A representative from Massachusetts asked a federal agency to investigate the AppStore for misleading children into buying virtual items with real money, and the FTC agreed to review the situation.

In the great Smurfberry Kerfuffle of 2011, an 8-year-old girl unwittingly purchased $1400 worth of digital goods while playing the Smurf Village app on her parent’s iPad. Although the money was refunded by Apple, the point stands that a child was easily led to make the purchase, and that there isn’t enough of a distinction made in such freemium games between transactions that cost real money and those that use fictional currency. In response, Rep. Edward Markey, a Democrat from Massachusetts, wrote a letter suggesting that the Federal Trade Commission look into these kinds of applications. The FTC Chairman, Jon Leibowitz, responded today that he was indeed looking into the Smurfberry problem.

“We fully share your concern that consumers, particularly children, are unlikely to understand the ramifications of these types of purchases,” Leibowitz said in a statement. “Let me assure you we will look closely at the current industry practice with respect to the marketing and delivery of these types of applications.”

Rep.
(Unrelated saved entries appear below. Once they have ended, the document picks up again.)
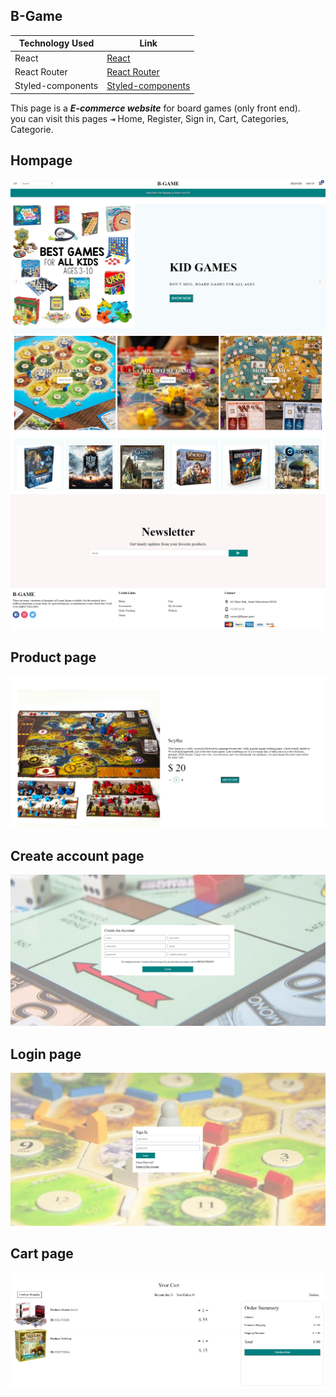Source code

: ## B-Game 

Technology Used  | Link
------------- | -------------
React  | [React](https://reactjs.org/)
React Router  | [React Router](https://reactrouter.com/)
Styled-components  | [Styled-components](https://styled-components.com/docs/api)

This page is a ***E-commerce website*** for board games (only front end). <br>
you can visit this pages <kbd>⇥</kbd> Home, Register, Sign in, Cart, Categories, Categorie.

## Hompage ##
![Alt text](https://github.com/FredrikThunberg/b-game-app/blob/master/B-game-photos/B-game1.png)
![Alt text](https://github.com/FredrikThunberg/b-game-app/blob/master/B-game-photos/B-game2.png)
![Alt text](https://github.com/FredrikThunberg/b-game-app/blob/master/B-game-photos/B-game3.png)

## Product page ##
![Alt text](https://github.com/FredrikThunberg/b-game-app/blob/master/B-game-photos/B-game-productpage.png)

## Create account page ##
![Alt text](https://github.com/FredrikThunberg/b-game-app/blob/master/B-game-photos/B-game-createaccount.png)

## Login page ##
![Alt text](https://github.com/FredrikThunberg/b-game-app/blob/master/B-game-photos/B-game-login.png)

## Cart page ##
![Alt text](https://github.com/FredrikThunberg/b-game-app/blob/master/B-game-photos/B-game-cart.png)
Markey was quick to link his name once again to the issue by responding with a statement of his own. “What may appear in these games to be virtual coins and prizes to children result in very real costs to parents,” said Markey. “I am pleased that the FTC has responded, and as the use of mobile apps continues to increase, I will continue to actively monitor developments in this important area.”

The FTC will probably take a while to look into the allegations, but expect to see some kind of policy for freemium or free-to-play Apps in the future. The ramifications for this development are far-reaching for the videogame industry as free-to-play and freemium games are quickly taking over the market, not only with casual games on social networking sites but also so-called hardcore MMOs like LOTRO and Champions Online.

All of these games are now at risk to be regulated by the FTC based on what the commission finds in its review.